Naar boven ↑

Rechtspraak

Overleg met de deken is onvoldoende voor rechtvaardiging

Aan het enkele feit dat verweerder overleg met de deken heeft gevoerd – door verweerder aangemerkt als zorgvuldig handelen – kan hij niet het recht ontlenen om het betreffende stuk zonder overleg met, laat staan instemming van klaagster over te leggen.

Ook het genoemde beroep op het belang van de cliënt vormt hier ontoereikende rechtvaardiging om Gedragsregel 15 lid 2 (21 lid 3 nieuw) te schenden. Het hof stelt daarbij voorop dat de Gedragsregel op onaanvaardbare wijze aan waarde zal inboeten indien het de advocaat steeds vrij zou staan om, naar eigen goeddunken op grond van een eigen opvatting omtrent hetgeen het belang van zijn cliënt meebrengt, en zelfs na bezwaar van de wederpartij, alsnog producties over te leggen. Alleen in bijzondere omstandigheden zou aan de rechter gevraagd kunnen worden het debat te heropenen (en hoor en wederhoor toe te passen) voor het indienen van nieuwe stukken. Het op voorhand toesturen van de productie zonder toestemming van de wederpartij, is zeker ongeoorloofd. 

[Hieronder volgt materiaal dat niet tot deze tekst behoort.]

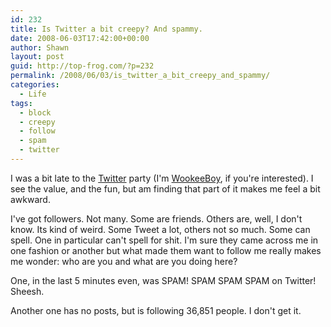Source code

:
 ```yaml
---
id: 232
title: Is Twitter a bit creepy? And spammy.
date: 2008-06-03T17:42:00+00:00
author: Shawn
layout: post
guid: http://top-frog.com/?p=232
permalink: /2008/06/03/is_twitter_a_bit_creepy_and_spammy/
categories:
  - Life
tags:
  - block
  - creepy
  - follow
  - spam
  - twitter
---
```

I was a bit late to the [Twitter](http://twitter.com) party (I'm [WookeeBoy](http://twitter.com/wookieeboy), if you're interested). I see the value, and the fun, but am finding that part of it makes me feel a bit awkward. 

I've got followers. Not many. Some are friends. Others are, well, I don't know. Its kind of weird. Some Tweet a lot, others not so much. Some can spell. One in particular can't spell for shit. I'm sure they came across me in one fashion or another but what made them want to follow me really makes me wonder: who are you and what are you doing here?

One, in the last 5 minutes even, was SPAM! SPAM SPAM SPAM on Twitter! Sheesh.

Another one has no posts, but is following 36,851 people. I don't get it.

Daarbij komt dat, toen verweerder zich op de zitting geconfronteerd zag met door de wederpartij geproduceerde stukken, hij al aan de rechter had kunnen verzoeken die buiten beschouwing te laten of hem toe te staan daarop schriftelijk te reageren na de zitting. Ook daarom bestond er geen rechtvaardiging voor een nadere reactie van verweerder na sluiting van het debat ter zitting.